In Africa la situazione è sempre più allarmante: qui la temperatura media aumenta a un ritmo più veloce della media globale. Dai dati di uno studio pubblicato da Greenpeace Africa e dall’unità scientifica di Greenpeace (Weathering the Storm: Extreme Weather and Climate Change in Africa) è emerso che l’aumento medio della temperatura all’interno del continente supererà i 2 gradi centigradi fino a raggiungere un innalzamento compreso tra i 3 e i 6 gradi centigradi entro la fine del secolo. Questo comporterà l’intensificarsi di eventi metereologici estremi in grado di incidere pesantemente sulle comunità più povere, comunità costrette a subire gli effetti del climate change in quanto non possiedono le risorse per spostarsi altrove.

Guerre

Come già detto, la siccità causata dai cambiamenti climatici incide pesantemente sulla disponibilità e l’accesso al cibo. Negli anni passati, l’Etiopia è andata incontro ad una siccità gravissima che ha fatto crollare la produzione agricola, azzerandola del tutto in alcune aree, diminuendo l’accesso, per i pascoli, alle risorse idriche, uccidendo il bestiame e portando più di 8,5 milioni di persone a soffrire la fame. Come ribadisce l’ultima edizione del Rapporto Globale sulle Crisi Alimentari pubblicato dalla Rete Globale contro le Crisi Alimentari, l’alleanza internazionale di Agenzie ONU, governative e non governative, che lavorano per combattere le cause profonde della fame estrema, nel corso del 2019 sono state 135 milioni le persone esposte a insicurezza alimentare acuta in 55 Paesi. Oltre la metà di queste persone vive in Africa (73 milioni), 43 milioni in Medio Oriente e Asia e 18,5 milioni in America Latina e nei Caraibi. Si tratta del più alto livello di insicurezza alimentare e malnutrizione acuta documentato dalla Rete dal 2017, l’anno in cui è stata pubblicata la prima edizione del rapporto. Oltre ai conflitti che hanno interessato 77 milioni di persone e alle instabilità economiche che ne hanno coinvolte 24 milioni, sono stati gli eventi climatici estremi a causare lo stato di insicurezza alimentare acuta in 34 milioni di persone.

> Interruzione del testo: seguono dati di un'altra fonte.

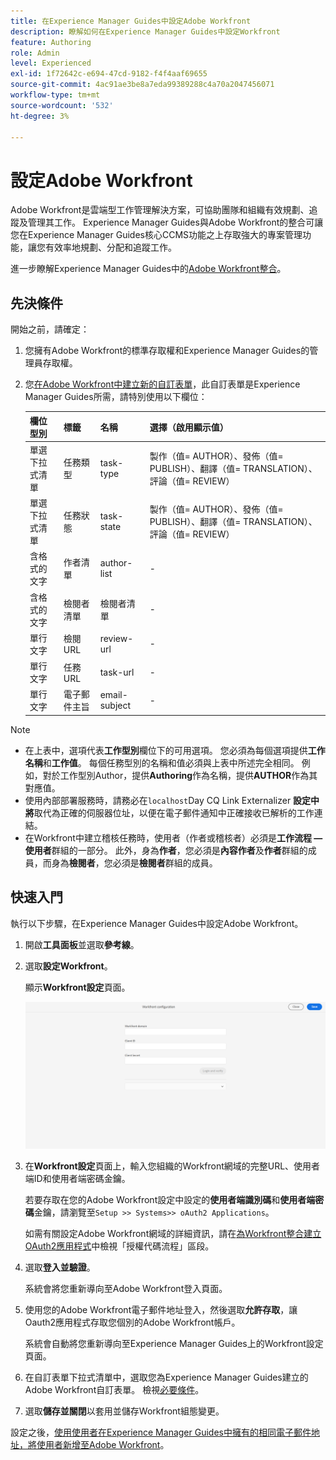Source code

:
 ```yaml
---
title: 在Experience Manager Guides中設定Adobe Workfront
description: 瞭解如何在Experience Manager Guides中設定Workfront
feature: Authoring
role: Admin
level: Experienced
exl-id: 1f72642c-e694-47cd-9182-f4f4aaf69655
source-git-commit: 4ac91ae3be8a7eda99389288c4a70a2047456071
workflow-type: tm+mt
source-wordcount: '532'
ht-degree: 3%

---
```


# 設定Adobe Workfront

Adobe Workfront是雲端型工作管理解決方案，可協助團隊和組織有效規劃、追蹤及管理其工作。 Experience Manager Guides與Adobe Workfront的整合可讓您在Experience Manager Guides核心CCMS功能之上存取強大的專案管理功能，讓您有效率地規劃、分配和追蹤工作。

進一步瞭解Experience Manager Guides中的[Adobe Workfront整合](../user-guide/workfront-integration.md)。

## 先決條件

開始之前，請確定：

1. 您擁有Adobe Workfront的標準存取權和Experience Manager Guides的管理員存取權。
2. 您[在Adobe Workfront中建立新的自訂表單](https://experienceleague.adobe.com/en/docs/workfront/using/administration-and-setup/customize/custom-forms/design-a-form/design-a-form)，此自訂表單是Experience Manager Guides所需，請特別使用以下欄位：

   | 欄位型別 | 標籤 | 名稱 | 選擇（啟用顯示值） |
   |------------|------|------|-------------------------------|
   | 單選下拉式清單 | 任務類型 | task-type | 製作（值= AUTHOR）、發佈（值= PUBLISH）、翻譯（值= TRANSLATION）、評論（值= REVIEW） |
   | 單選下拉式清單 | 任務狀態 | task-state | 製作（值= AUTHOR）、發佈（值= PUBLISH）、翻譯（值= TRANSLATION）、評論（值= REVIEW） |
   | 含格式的文字 | 作者清單 | author-list | - |
   | 含格式的文字 | 檢閱者清單 | 檢閱者清單 | - |
   | 單行文字 | 檢閱URL | review-url | - |
   | 單行文字 | 任務URL | task-url | - |
   | 單行文字 | 電子郵件主旨 | email-subject | - |

>[!NOTE]
>
> * 在上表中，選項代表&#x200B;**工作型別**&#x200B;欄位下的可用選項。 您必須為每個選項提供&#x200B;**工作名稱**&#x200B;和&#x200B;**工作值**。 每個任務型別的名稱和值必須與上表中所述完全相同。 例如，對於工作型別Author，提供&#x200B;**Authoring**&#x200B;作為名稱，提供&#x200B;**AUTHOR**&#x200B;作為其對應值。
> * 使用內部部署服務時，請務必在`localhost`Day CQ Link Externalizer **設定中將**&#x200B;取代為正確的伺服器位址，以便在電子郵件通知中正確接收已解析的工作連結。
> * 在Workfront中建立稽核任務時，使用者（作者或稽核者）必須是&#x200B;**工作流程 — 使用者**&#x200B;群組的一部分。 此外，身為&#x200B;**作者**，您必須是&#x200B;**內容作者**&#x200B;及&#x200B;**作者**&#x200B;群組的成員，而身為&#x200B;**檢閱者**，您必須是&#x200B;**檢閱者**&#x200B;群組的成員。


## 快速入門

執行以下步驟，在Experience Manager Guides中設定Adobe Workfront。

1. 開啟&#x200B;**工具面板**&#x200B;並選取&#x200B;**參考線**。
2. 選取&#x200B;**設定Workfront**。

   顯示&#x200B;**Workfront設定**&#x200B;頁面。

   ![](assets/configure-workfront-page.png)

3. 在&#x200B;**Workfront設定**&#x200B;頁面上，輸入您組織的Workfront網域的完整URL、使用者端ID和使用者端密碼金鑰。

   若要存取在您的Adobe Workfront設定中設定的&#x200B;**使用者端識別碼**&#x200B;和&#x200B;**使用者端密碼**&#x200B;金鑰，請瀏覽至`Setup >> Systems>> oAuth2 Applications`。

   如需有關設定Adobe Workfront網域的詳細資訊，請在[為Workfront整合建立OAuth2應用程式](https://experienceleague.adobe.com/en/docs/workfront/using/administration-and-setup/configure-integrations/create-oauth-application#create-an-oauth2-application-using-user-credentials-authorization-code-flow)中檢視「授權代碼流程」區段。

4. 選取&#x200B;**登入並驗證**。

   系統會將您重新導向至Adobe Workfront登入頁面。
5. 使用您的Adobe Workfront電子郵件地址登入，然後選取&#x200B;**允許存取**，讓Oauth2應用程式存取您個別的Adobe Workfront帳戶。

   系統會自動將您重新導向至Experience Manager Guides上的Workfront設定頁面。

6. 在自訂表單下拉式清單中，選取您為Experience Manager Guides建立的Adobe Workfront自訂表單。 檢視[必要條件](#prerequisites)。
7. 選取&#x200B;**儲存並關閉**&#x200B;以套用並儲存Workfront組態變更。

設定之後，[使用使用者在Experience Manager Guides中擁有的相同電子郵件地址，將使用者新增至Adobe Workfront](https://experienceleague.adobe.com/en/docs/workfront/using/administration-and-setup/add-users/create-manage-users/add-users)。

Siccità e guerre portano a carestie ingenti, come quella che negli anni passati, oltre all’Etiopia ha stretto nella sua morsa anche il Sud Sudan, l’area del bacino del lago Chad e del Corno d’Africa, lasciando 30 milioni di persone senza acqua e cibo. La mancanza d’acqua, quando diventa cronica, scatena rivolte e induce le persone a spostarsi, a migrare.

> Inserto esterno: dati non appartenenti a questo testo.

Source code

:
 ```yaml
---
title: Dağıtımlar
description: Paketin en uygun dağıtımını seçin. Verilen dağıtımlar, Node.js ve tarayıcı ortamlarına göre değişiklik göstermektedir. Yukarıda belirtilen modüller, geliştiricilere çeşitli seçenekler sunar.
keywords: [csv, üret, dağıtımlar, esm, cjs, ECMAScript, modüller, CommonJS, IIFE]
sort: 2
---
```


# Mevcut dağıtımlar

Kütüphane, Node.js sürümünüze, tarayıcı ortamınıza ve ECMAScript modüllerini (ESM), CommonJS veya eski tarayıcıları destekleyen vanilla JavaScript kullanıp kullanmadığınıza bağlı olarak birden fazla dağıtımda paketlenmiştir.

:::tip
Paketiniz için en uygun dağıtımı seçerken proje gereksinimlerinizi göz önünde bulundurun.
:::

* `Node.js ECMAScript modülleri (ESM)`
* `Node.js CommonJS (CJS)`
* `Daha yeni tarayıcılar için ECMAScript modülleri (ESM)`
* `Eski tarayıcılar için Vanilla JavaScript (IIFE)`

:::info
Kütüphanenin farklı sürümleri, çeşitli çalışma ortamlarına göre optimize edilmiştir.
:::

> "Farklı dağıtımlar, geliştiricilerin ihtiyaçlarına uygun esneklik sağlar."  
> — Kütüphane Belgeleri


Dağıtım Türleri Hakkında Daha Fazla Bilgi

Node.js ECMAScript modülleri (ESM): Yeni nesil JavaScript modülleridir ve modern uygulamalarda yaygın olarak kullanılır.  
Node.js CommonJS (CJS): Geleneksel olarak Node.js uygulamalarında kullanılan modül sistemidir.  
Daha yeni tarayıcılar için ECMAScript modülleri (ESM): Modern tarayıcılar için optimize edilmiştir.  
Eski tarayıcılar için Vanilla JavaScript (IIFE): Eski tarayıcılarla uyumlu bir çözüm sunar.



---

Come ha dichiarato Michelle Bachelet, Alto Commissario delle Nazioni Unite per i diritti umani, il 40 per cento delle guerre civili sarebbe causato dal degrado delle condizioni ambientali. I cambiamenti climatici possono avere quindi conseguenze geopolitiche rilevanti. In Africa, nel Sahel, la perdita di terreni coltivabili – ha ribadito Bachelet – sta intensificando la competizione per il controllo di risorse alimentari già scarse. La crescente desertificazione spinge le greggi alla ricerca di raccolti, e questo causa ostilità tra contadini e pastori. Situazioni che finiscono per accrescere l’instabilità dei territori.